We pulled in to the Beginning of Life headquarters with 6 suitcases full of gifts, equipment to treat them to a spa night, and resources that we’d brought to help them with this enormous and difficult calling that God had given these women. Beginning of Life works with girls coming out of the human/sex trafficking industry and trying to make a new life through discovering their new identity in Jesus and developing skills that they can use to support themselves. Moldova is considered the poorest country in Europe with very few jobs, forcing many parents to leave their children to find work in neighboring countries. These abandoned children often fall prey to those in the trafficking trade who promise shiny things and a better life.
Two days before we arrived in Chisinau, this region of Moldova had been blanketed with several feet of spring snow. The heavy snow brought down branches, limbs and entire trees all over the city. I’ve never seen anything like it – and I’m a Colorado girl well-acquainted with spring snows. Downed trees were piled in every vacant space we could see, for as far as we could see. A snow that would’ve been routine during the winter months was now disastrous to all of these trees with their newly sprouted foliage.  The limbs with all of their leaves simply couldn’t bear the weight of all of the snow and they couldn’t let it go either. Instead, the snow piled on higher and higher, heavier and heavier, until finally the limbs broke.
As I started to meet the women in ministry at BOL, I realized there was a striking similarity between them and these branches that had immobilized the entire city of Chisinau. They were both struggling under an enormous weight. They were both bending to the breaking point.  If the branches had been somehow able to let go of the snow that was piling up, they would’ve survived.

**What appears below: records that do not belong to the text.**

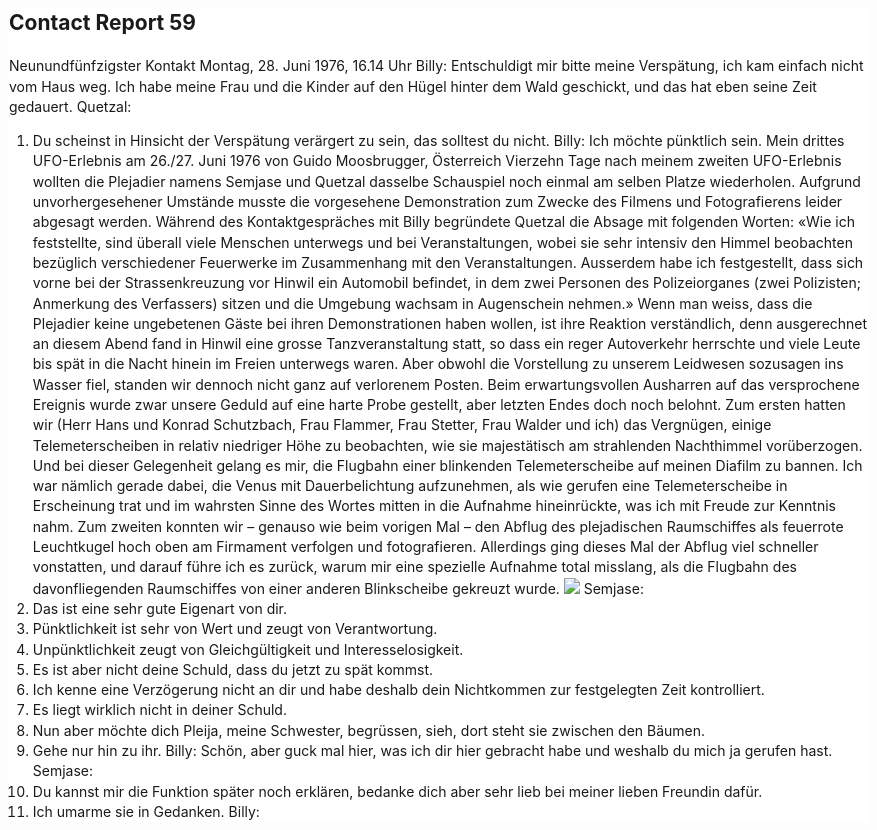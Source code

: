 ## Contact Report 59
Neunundfünfzigster Kontakt
Montag, 28. Juni 1976, 16.14 Uhr
Billy:
Entschuldigt mir bitte meine Verspätung, ich kam einfach nicht vom Haus weg. Ich habe meine Frau und die Kinder auf den Hügel hinter dem Wald geschickt, und das hat eben seine Zeit gedauert.
Quetzal:
1. Du scheinst in Hinsicht der Verspätung verärgert zu sein, das solltest du nicht.
Billy:
Ich möchte pünktlich sein.
Mein drittes UFO-Erlebnis am 26./27. Juni 1976
von Guido Moosbrugger, Österreich
Vierzehn Tage nach meinem zweiten UFO-Erlebnis wollten die Plejadier namens Semjase und Quetzal dasselbe Schauspiel noch einmal am selben Platze wiederholen. Aufgrund unvorhergesehener Umstände musste die vorgesehene Demonstration zum Zwecke des Filmens und Fotografierens leider abgesagt werden.
Während des Kontaktgespräches mit Billy begründete Quetzal die Absage mit folgenden Worten: «Wie ich feststellte, sind überall viele Menschen unterwegs und bei Veranstaltungen, wobei sie sehr intensiv den Himmel beobachten bezüglich verschiedener Feuerwerke im Zusammenhang mit den Veranstaltungen. Ausserdem habe ich festgestellt, dass sich vorne bei der Strassenkreuzung vor Hinwil ein Automobil befindet, in dem zwei Personen des Polizeiorganes (zwei Polizisten; Anmerkung des Verfassers) sitzen und die Umgebung wachsam in Augenschein nehmen.»
Wenn man weiss, dass die Plejadier keine ungebetenen Gäste bei ihren Demonstrationen haben wollen, ist ihre Reaktion verständlich, denn ausgerechnet an diesem Abend fand in Hinwil eine grosse Tanzveranstaltung statt, so dass ein reger Autoverkehr herrschte und viele Leute bis spät in die Nacht hinein im Freien unterwegs waren.
Aber obwohl die Vorstellung zu unserem Leidwesen sozusagen ins Wasser fiel, standen wir dennoch nicht ganz auf verlorenem Posten. Beim erwartungsvollen Ausharren auf das versprochene Ereignis wurde zwar unsere Geduld auf eine harte Probe gestellt, aber letzten Endes doch noch belohnt.
Zum ersten hatten wir (Herr Hans und Konrad Schutzbach, Frau Flammer, Frau Stetter, Frau Walder und ich) das Vergnügen, einige Telemeterscheiben in relativ niedriger Höhe zu beobachten, wie sie majestätisch am strahlenden Nachthimmel vorüberzogen. Und bei dieser Gelegenheit gelang es mir, die Flugbahn einer blinkenden Telemeterscheibe auf meinen Diafilm zu bannen. Ich war nämlich gerade dabei, die Venus mit Dauerbelichtung aufzunehmen, als wie gerufen eine Telemeterscheibe in Erscheinung trat und im wahrsten Sinne des Wortes mitten in die Aufnahme hineinrückte, was ich mit Freude zur Kenntnis nahm.
Zum zweiten konnten wir – genauso wie beim vorigen Mal – den Abflug des plejadischen Raumschiffes als feuerrote Leuchtkugel hoch oben am Firmament verfolgen und fotografieren. Allerdings ging dieses Mal der Abflug viel schneller vonstatten, und darauf führe ich es zurück, warum mir eine spezielle Aufnahme total misslang, als die Flugbahn des davonfliegenden Raumschiffes von einer anderen Blinkscheibe gekreuzt wurde.
[![](https://www.futureofmankind.co.uk/w/images/2/24/CR59-Guido_Moosbrugger_signature.png)](https://www.futureofmankind.co.uk/Billy_Meier/<https:/www.futureofmankind.co.uk/w/images/2/24/CR59-Guido_Moosbrugger_signature.png>)
Semjase:
1. Das ist eine sehr gute Eigenart von dir.
2. Pünktlichkeit ist sehr von Wert und zeugt von Verantwortung.
3. Unpünktlichkeit zeugt von Gleichgültigkeit und Interesselosigkeit.
4. Es ist aber nicht deine Schuld, dass du jetzt zu spät kommst.
5. Ich kenne eine Verzögerung nicht an dir und habe deshalb dein Nichtkommen zur festgelegten Zeit kontrolliert.
6. Es liegt wirklich nicht in deiner Schuld.
7. Nun aber möchte dich Pleija, meine Schwester, begrüssen, sieh, dort steht sie zwischen den Bäumen.
8. Gehe nur hin zu ihr.
Billy:
Schön, aber guck mal hier, was ich dir hier gebracht habe und weshalb du mich ja gerufen hast.
Semjase:
9. Du kannst mir die Funktion später noch erklären, bedanke dich aber sehr lieb bei meiner lieben Freundin dafür.
10. Ich umarme sie in Gedanken.
Billy:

I was struck at how important it was that these young women find a way to let go of all of the pain, terrible circumstances and abuse that they encountered everyday in the lives of the girls they work with.
 They needed to learn how to take it on – and then give it up.
Give it up to the only one who is able to heal.  Most of the BOL workers were young, in their 20’s and 30’s. How crucial that they learn this “giving it up” thing while they are still young, so that they can run this marathon that is ministry and not be broken while they are still in the beginning stretch.
Have you and I learned how to do this?
Have you asked the Lord to teach you how to take on the pain of those you see around you (“bear one another’s burdens” Gal 6:2) but then give them up to the Lord to handle? Or do you take them on and keep them, internalizing them and keeping them as your own?
It’s hard to do – but it is essential if we are going to stay in this race.  There are so many around us that are hurting deeply and it’s hard to come alongside without jumping into the muck of it all.
Here are some questions that might help you if you are needing to grow in this area:
  1. Am I coming alongside this hurting person to somehow fill my own needs (for significance, to be a “fixer”)?

  2. Do I believe that Jesus is the only one who is the Healer and the Giver of Life, or do I think I can somehow do it?

  3. Have I taken time to surrender their circumstances, their pain, and their decisions to the One who loves them more than I?

  4. Have I asked God to heal me, moment by moment, from the hurt that happens when I bear another’s burdens?  He is able.